| name | triton-kernel-programming |
| description | Hands-on implementation template and API reference for writing, tuning, debugging, and benchmarking Triton GPU kernels. Covers the full triton.language API surface, autotuning patterns, profiling workflows, and production integration. |
| tags | ["triton","gpu-kernel","matmul","softmax","fused-kernel","autotuning","cuda","rocm","benchmarking","deep-learning"] |
Triton Kernel Programming
Overview
This skill provides a hands-on reference for building production Triton kernels. It covers the triton.language API, autotune decorators, the @triton.jit compilation model, debugging/interpreter workflows, and triton.testing benchmarks.
When to Use
Use this skill when:
- Implementing any custom GPU compute kernel in Triton
- Optimizing inference latency for small-batch transformer operations
- Fusing operations (e.g., matmul + activation, attention with softmax)
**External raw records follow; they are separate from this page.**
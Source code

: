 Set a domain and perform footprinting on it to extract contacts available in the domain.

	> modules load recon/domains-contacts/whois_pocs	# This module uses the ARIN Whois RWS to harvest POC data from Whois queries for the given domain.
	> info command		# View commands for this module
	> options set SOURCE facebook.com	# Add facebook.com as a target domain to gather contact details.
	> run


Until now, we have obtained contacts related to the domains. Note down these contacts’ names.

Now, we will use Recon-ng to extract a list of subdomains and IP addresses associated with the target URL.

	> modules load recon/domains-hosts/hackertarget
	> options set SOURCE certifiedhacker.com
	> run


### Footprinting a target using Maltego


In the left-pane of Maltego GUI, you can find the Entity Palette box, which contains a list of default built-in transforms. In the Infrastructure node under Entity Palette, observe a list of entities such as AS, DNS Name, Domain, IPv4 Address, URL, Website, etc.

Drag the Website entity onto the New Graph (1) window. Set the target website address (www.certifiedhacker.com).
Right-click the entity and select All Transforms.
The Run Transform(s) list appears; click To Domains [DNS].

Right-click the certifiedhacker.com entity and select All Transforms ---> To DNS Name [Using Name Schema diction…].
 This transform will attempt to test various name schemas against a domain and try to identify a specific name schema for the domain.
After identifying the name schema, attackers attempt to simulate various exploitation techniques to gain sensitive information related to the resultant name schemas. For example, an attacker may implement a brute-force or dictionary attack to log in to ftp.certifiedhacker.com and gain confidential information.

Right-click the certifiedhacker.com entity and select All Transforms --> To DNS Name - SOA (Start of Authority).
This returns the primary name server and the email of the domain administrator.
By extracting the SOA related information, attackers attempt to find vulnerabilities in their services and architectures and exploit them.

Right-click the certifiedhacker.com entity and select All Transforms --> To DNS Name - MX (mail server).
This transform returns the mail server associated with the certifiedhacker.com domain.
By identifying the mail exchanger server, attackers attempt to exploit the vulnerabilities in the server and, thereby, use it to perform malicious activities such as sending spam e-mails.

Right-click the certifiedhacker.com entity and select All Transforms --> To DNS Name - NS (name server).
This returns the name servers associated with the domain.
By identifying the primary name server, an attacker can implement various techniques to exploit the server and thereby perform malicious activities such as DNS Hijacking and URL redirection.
- Porting CUDA kernels to Triton for easier maintenance
Do not use for:
- Standard PyTorch operations that already run fast (use
torch.compile)
- Distributed or multi-GPU parallelism patterns
- CPU-bound workloads
Installation
pip install -U triton
git clone https://github.com/triton-lang/triton.git
cd triton
pip install -r python/requirements.txt
pip install .
pip install nvitools
pip install torch_tb_profiler
Core API Reference
@triton.jit Decorator
Compiles a Python function into a GPU kernel. All code inside must be valid Triton (subset of Python + triton.language ops).
@triton.jit
def kernel(
ptr,
BLOCK: tl.constexpr,
):
pid = tl.program_id(axis=0)
...
triton.language (tl) — Key Operations
| Category | Operation | Description |
|---|
| Indexing | tl.program_id(axis) | SPMD program index along axis 0, 1, or 2 |
| Ranges | tl.arange(start, end) | 1D range tensor for vectorized addressing |
| Arithmetic | tl.sum, tl.max, tl.min, tl.argmax | Block reduction along axis |
| Arithmetic | tl.dot(a, b) | Block matrix multiply (triggers tensor cores) |
| Activation | tl.exp, tl.log, tl.sigmoid, tl.tanh | Element-wise math |
| Activation | tl.sqrt, tl.abs, tl.where | Element-wise ops |
| Memory | tl.load(ptr, mask=, other=) | Vector load from global memory |
| Memory | tl.store(ptr, val, mask=) | Vector store to global memory |
| Memory | tl.atomic_add(ptr, val) | Atomic add (for reductions) |
| Cast | tensor.to(tl.float16) | Type conversion |
| Cast | tl.cast(tensor, tl.float32) | Explicit type conversion |
| Debug | tl.device_print("x:", x) | Runtime print |
| Debug | tl.device_assert(cond, "msg") | Runtime assertion |
| Debug | tl.static_print(x) | Compile-time print |
| Debug | tl.static_assert(cond, "msg") | Compile-time assert |
Memory Operations — Masking Best Practice
mask = offsets < n_elements
x = tl.load(ptr + offsets, mask=mask, other=0.0)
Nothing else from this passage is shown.